Document images with source code:
....

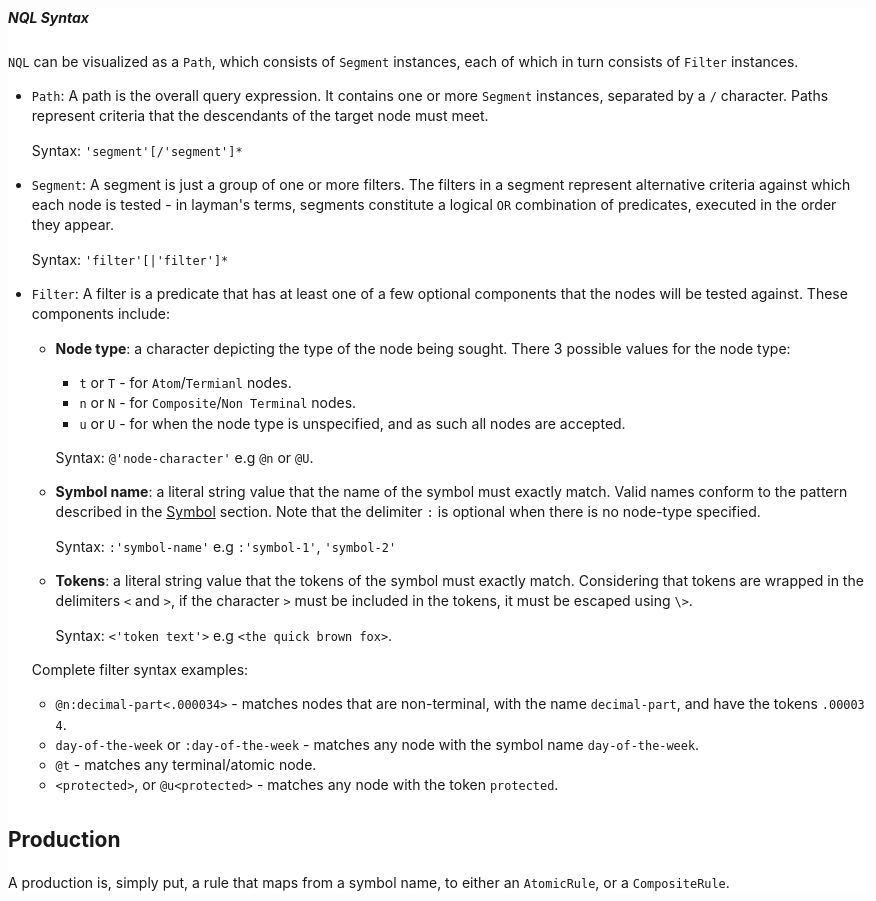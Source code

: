 ##### NQL Syntax
<a id="NQL-Syntax"></a>
`NQL` can be visualized as a `Path`, which consists of  `Segment` instances, each of which in turn consists of `Filter` instances.

* `Path`: A path is the overall query expression. It contains one or more `Segment` instances, separated by a `/` character. Paths represent
criteria that the descendants of the target node must meet.

    Syntax: `'segment'[/'segment']*` 

* `Segment`: A segment is just a group of one or more filters. The filters in a segment represent alternative criteria against which each node
is tested - in layman's terms, segments constitute a logical `OR` combination of predicates, executed in the order they appear.

    Syntax: `'filter'[|'filter']*`

* `Filter`: A filter is a predicate that has at least one of a few optional components that the nodes will be tested against. These components
include:
   * __Node type__: a character depicting the type of the node being sought. There 3 possible values for the node type:
     * `t` or `T` - for `Atom`/`Termianl` nodes.
     * `n` or `N` - for `Composite`/`Non Terminal` nodes.
     * `u` or `U` - for when the node type is unspecified, and as such all nodes are accepted.

     Syntax: `@'node-character'` e.g `@n` or `@U`.
   
   * __Symbol name__: a literal string value that the name of the symbol must exactly match. Valid names conform to the pattern described in the
   [Symbol](#Symbol) section. Note that the delimiter `:` is optional when there is no node-type specified.

     Syntax: `:'symbol-name'` e.g `:'symbol-1'`, `'symbol-2'`

   * __Tokens__:  a literal string value that the tokens of the symbol must exactly match. Considering that tokens are wrapped in the delimiters
   `<` and `>`, if the character `>` must be included in the tokens, it must be escaped using `\>`.

     Syntax: `<'token text'>` e.g `<the quick brown fox>`.

  Complete filter syntax examples:
  * `@n:decimal-part<.000034>` - matches nodes that are non-terminal, with the name `decimal-part`, and have the tokens `.000034`.
  * `day-of-the-week` or `:day-of-the-week` - matches any node with the symbol name `day-of-the-week`.
  * `@t` - matches any terminal/atomic node.
  * `<protected>`, or `@u<protected>` - matches any node with the token `protected`.


## Production
<a id="Production"></a>
A production is, simply put, a rule that maps from a symbol name, to either an `AtomicRule`, or a `CompositeRule`.
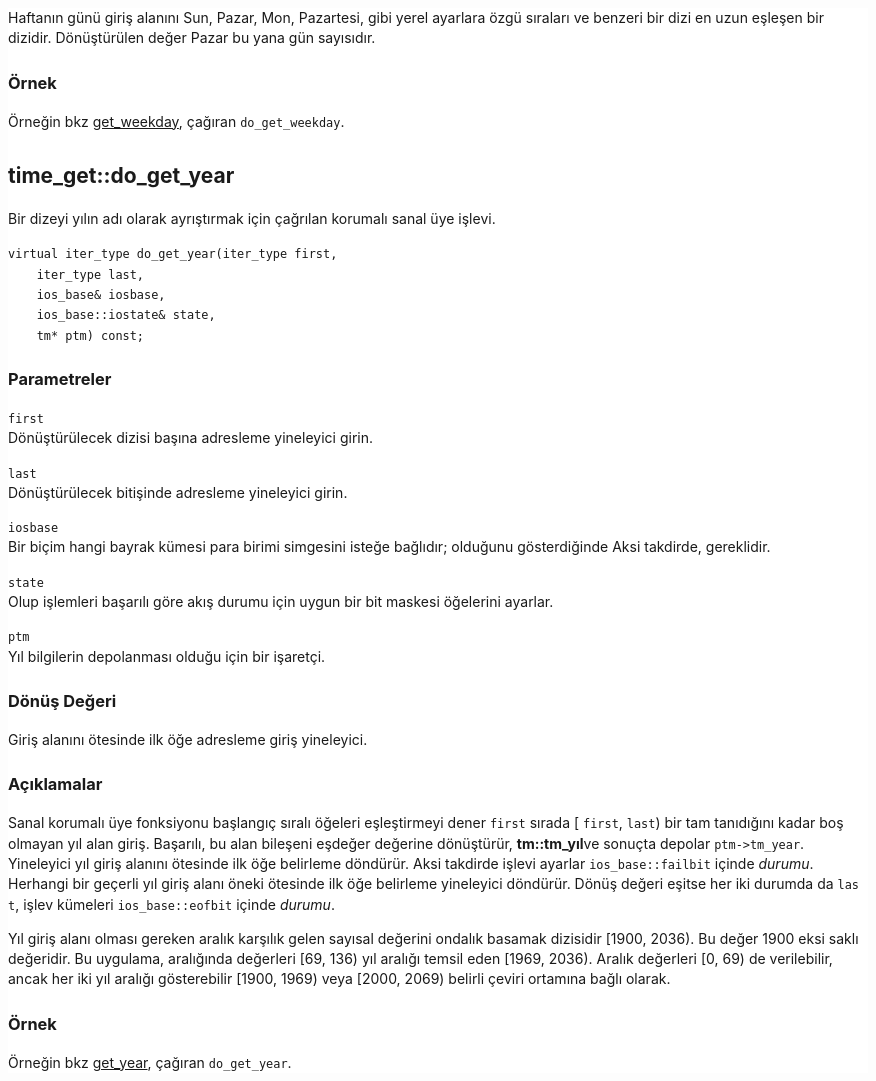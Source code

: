  Haftanın günü giriş alanını Sun, Pazar, Mon, Pazartesi, gibi yerel ayarlara özgü sıraları ve benzeri bir dizi en uzun eşleşen bir dizidir. Dönüştürülen değer Pazar bu yana gün sayısıdır.  
  
### <a name="example"></a>Örnek  
  Örneğin bkz [get_weekday](#get_weekday), çağıran `do_get_weekday`.  
  
##  <a name="do_get_year"></a>time_get::do_get_year  
 Bir dizeyi yılın adı olarak ayrıştırmak için çağrılan korumalı sanal üye işlevi.  
  
```  
virtual iter_type do_get_year(iter_type first,
    iter_type last,
    ios_base& iosbase,
    ios_base::iostate& state,
    tm* ptm) const;
```  
  
### <a name="parameters"></a>Parametreler  
 `first`  
 Dönüştürülecek dizisi başına adresleme yineleyici girin.  
  
 `last`  
 Dönüştürülecek bitişinde adresleme yineleyici girin.  
  
 `iosbase`  
 Bir biçim hangi bayrak kümesi para birimi simgesini isteğe bağlıdır; olduğunu gösterdiğinde Aksi takdirde, gereklidir.  
  
 `state`  
 Olup işlemleri başarılı göre akış durumu için uygun bir bit maskesi öğelerini ayarlar.  
  
 `ptm`  
 Yıl bilgilerin depolanması olduğu için bir işaretçi.  
  
### <a name="return-value"></a>Dönüş Değeri  
 Giriş alanını ötesinde ilk öğe adresleme giriş yineleyici.  
  
### <a name="remarks"></a>Açıklamalar  
 Sanal korumalı üye fonksiyonu başlangıç sıralı öğeleri eşleştirmeyi dener `first` sırada [ `first`, `last`) bir tam tanıdığını kadar boş olmayan yıl alan giriş. Başarılı, bu alan bileşeni eşdeğer değerine dönüştürür, **tm::tm\_yıl**ve sonuçta depolar `ptm->tm_year`. Yineleyici yıl giriş alanını ötesinde ilk öğe belirleme döndürür. Aksi takdirde işlevi ayarlar `ios_base::failbit` içinde *durumu*. Herhangi bir geçerli yıl giriş alanı öneki ötesinde ilk öğe belirleme yineleyici döndürür. Dönüş değeri eşitse her iki durumda da `last`, işlev kümeleri `ios_base::eofbit` içinde *durumu*.  
  
 Yıl giriş alanı olması gereken aralık karşılık gelen sayısal değerini ondalık basamak dizisidir [1900, 2036). Bu değer 1900 eksi saklı değeridir. Bu uygulama, aralığında değerleri [69, 136) yıl aralığı temsil eden [1969, 2036). Aralık değerleri [0, 69) de verilebilir, ancak her iki yıl aralığı gösterebilir [1900, 1969) veya [2000, 2069) belirli çeviri ortamına bağlı olarak.  
  
### <a name="example"></a>Örnek  
  Örneğin bkz [get_year](#get_year), çağıran `do_get_year`.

....

▶ _TASK STATEMENT_
Repeat the data exactly, without the pictures.

▶ _EXERCISE OUTPUT_
Source code

: ##### NQL Syntax
<a id="NQL-Syntax"></a>
`NQL` can be visualized as a `Path`, which consists of  `Segment` instances, each of which in turn consists of `Filter` instances.

* `Path`: A path is the overall query expression. It contains one or more `Segment` instances, separated by a `/` character. Paths represent
criteria that the descendants of the target node must meet.

    Syntax: `'segment'[/'segment']*` 

* `Segment`: A segment is just a group of one or more filters. The filters in a segment represent alternative criteria against which each node
is tested - in layman's terms, segments constitute a logical `OR` combination of predicates, executed in the order they appear.

    Syntax: `'filter'[|'filter']*`

* `Filter`: A filter is a predicate that has at least one of a few optional components that the nodes will be tested against. These components
include:
   * __Node type__: a character depicting the type of the node being sought. There 3 possible values for the node type:
     * `t` or `T` - for `Atom`/`Termianl` nodes.
     * `n` or `N` - for `Composite`/`Non Terminal` nodes.
     * `u` or `U` - for when the node type is unspecified, and as such all nodes are accepted.

     Syntax: `@'node-character'` e.g `@n` or `@U`.
   
   * __Symbol name__: a literal string value that the name of the symbol must exactly match. Valid names conform to the pattern described in the
   [Symbol](#Symbol) section. Note that the delimiter `:` is optional when there is no node-type specified.

     Syntax: `:'symbol-name'` e.g `:'symbol-1'`, `'symbol-2'`

   * __Tokens__:  a literal string value that the tokens of the symbol must exactly match. Considering that tokens are wrapped in the delimiters
   `<` and `>`, if the character `>` must be included in the tokens, it must be escaped using `\>`.

     Syntax: `<'token text'>` e.g `<the quick brown fox>`.

  Complete filter syntax examples:
  * `@n:decimal-part<.000034>` - matches nodes that are non-terminal, with the name `decimal-part`, and have the tokens `.000034`.
  * `day-of-the-week` or `:day-of-the-week` - matches any node with the symbol name `day-of-the-week`.
  * `@t` - matches any terminal/atomic node.
  * `<protected>`, or `@u<protected>` - matches any node with the token `protected`.


## Production
<a id="Production"></a>
A production is, simply put, a rule that maps from a symbol name, to either an `AtomicRule`, or a `CompositeRule`.
Source code

:  Haftanın günü giriş alanını Sun, Pazar, Mon, Pazartesi, gibi yerel ayarlara özgü sıraları ve benzeri bir dizi en uzun eşleşen bir dizidir. Dönüştürülen değer Pazar bu yana gün sayısıdır.  
  
### <a name="example"></a>Örnek  
  Örneğin bkz [get_weekday](#get_weekday), çağıran `do_get_weekday`.  
  
##  <a name="do_get_year"></a>time_get::do_get_year  
 Bir dizeyi yılın adı olarak ayrıştırmak için çağrılan korumalı sanal üye işlevi.  
  
```  
virtual iter_type do_get_year(iter_type first,
    iter_type last,
    ios_base& iosbase,
    ios_base::iostate& state,
    tm* ptm) const;
```  
  
### <a name="parameters"></a>Parametreler  
 `first`  
 Dönüştürülecek dizisi başına adresleme yineleyici girin.  
  
 `last`  
 Dönüştürülecek bitişinde adresleme yineleyici girin.  
  
 `iosbase`  
 Bir biçim hangi bayrak kümesi para birimi simgesini isteğe bağlıdır; olduğunu gösterdiğinde Aksi takdirde, gereklidir.  
  
 `state`  
 Olup işlemleri başarılı göre akış durumu için uygun bir bit maskesi öğelerini ayarlar.  
  
 `ptm`  
 Yıl bilgilerin depolanması olduğu için bir işaretçi.  
  
### <a name="return-value"></a>Dönüş Değeri  
 Giriş alanını ötesinde ilk öğe adresleme giriş yineleyici.  
  
### <a name="remarks"></a>Açıklamalar  
 Sanal korumalı üye fonksiyonu başlangıç sıralı öğeleri eşleştirmeyi dener `first` sırada [ `first`, `last`) bir tam tanıdığını kadar boş olmayan yıl alan giriş. Başarılı, bu alan bileşeni eşdeğer değerine dönüştürür, **tm::tm\_yıl**ve sonuçta depolar `ptm->tm_year`. Yineleyici yıl giriş alanını ötesinde ilk öğe belirleme döndürür. Aksi takdirde işlevi ayarlar `ios_base::failbit` içinde *durumu*. Herhangi bir geçerli yıl giriş alanı öneki ötesinde ilk öğe belirleme yineleyici döndürür. Dönüş değeri eşitse her iki durumda da `last`, işlev kümeleri `ios_base::eofbit` içinde *durumu*.  
  
 Yıl giriş alanı olması gereken aralık karşılık gelen sayısal değerini ondalık basamak dizisidir [1900, 2036). Bu değer 1900 eksi saklı değeridir. Bu uygulama, aralığında değerleri [69, 136) yıl aralığı temsil eden [1969, 2036). Aralık değerleri [0, 69) de verilebilir, ancak her iki yıl aralığı gösterebilir [1900, 1969) veya [2000, 2069) belirli çeviri ortamına bağlı olarak.  
  
### <a name="example"></a>Örnek  
  Örneğin bkz [get_year](#get_year), çağıran `do_get_year`.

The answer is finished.